Diabetes can affect many aspects of a person’s health. It can have very damaging effects on the eye as well. The Retina contains blood vessels that can become damaged as a result of diabetes. There are two types of Diabetic Retinopathy: Non-proliferative Diabetic Retinopathy (NPDR), which is the early, less severe form of the disease; and Proliferative Diabetic Retinopathy (PDR), the later stages of the disease which can cause the most damage to a person’s vision.

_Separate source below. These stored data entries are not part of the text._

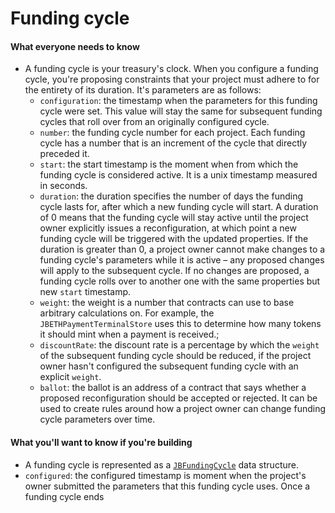# Funding cycle

#### What everyone needs to know

* A funding cycle is your treasury's clock. When you configure a funding cycle, you're proposing constraints that your project must adhere to for the entirety of its duration. It's parameters are as follows:
  * `configuration`: the timestamp when the parameters for this funding cycle were set. This value will stay the same for subsequent funding cycles that roll over from an originally configured cycle.
  * `number`: the funding cycle number for each project. Each funding cycle has a number that is an increment of the cycle that directly preceded it. 
  * `start`: the start timestamp is the moment when from which the funding cycle is considered active. It is a unix timestamp measured in seconds.
  * `duration`: the duration specifies the number of days the funding cycle lasts for, after which a new funding cycle will start. A duration of 0 means that the funding cycle will stay active until the project owner explicitly issues a reconfiguration, at which point a new funding cycle will be triggered with the updated properties. If the duration is greater than 0, a project owner cannot make changes to a funding cycle's parameters while it is active – any proposed changes will apply to the subsequent cycle. If no changes are proposed, a funding cycle rolls over to another one with the same properties but new `start` timestamp.
  * `weight`: the weight is a number that contracts can use to base arbitrary calculations on. For example, the `JBETHPaymentTerminalStore` uses this to determine how many tokens it should mint when a payment is received.;
  * `discountRate`: the discount rate is a percentage by which the `weight` of the subsequent funding cycle should be reduced, if the project owner hasn't configured the subsequent funding cycle with an explicit `weight`.
  * `ballot`: the ballot is an address of a contract that says whether a proposed reconfiguration should be accepted or rejected. It can be used to create rules around how a project owner can change funding cycle parameters over time.

#### What you'll want to know if you're building

* A funding cycle is represented as a [`JBFundingCycle`](../../specifications/data-structures/jbfundingcycle.md) data structure.
* `configured`: the configured timestamp is moment when the project's owner submitted the parameters that this funding cycle uses. Once a funding cycle ends&#x20;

Non-proliferative Diabetic Retinopathy is caused by fluid from the blood vessels in the Retina leaking into the macula. This causes the macula to swell and can lead to blurry or cloudy vision. In its more advanced stages, Proliferative Diabetic Retinopathy sets in and new blood vessels can form in the Retina. These irregular blood vessels can cause damage by leaking blood into the vitreous. If it goes untreated, PDR can possibly lead to Retinal detachment and even glaucoma.
Management of Diabetic Retinopathy ranges from simple maintenance to complex treatments. Being health conscious about managing diabetes can help stave off the onset of NPDR. It is important that persons with diabetes have regular eye checkups to monitor developments in the Retina. If more serious problems become apparent there are a variety of medical and surgical procedures that can be employed to protect the patient’s vision as much as possible.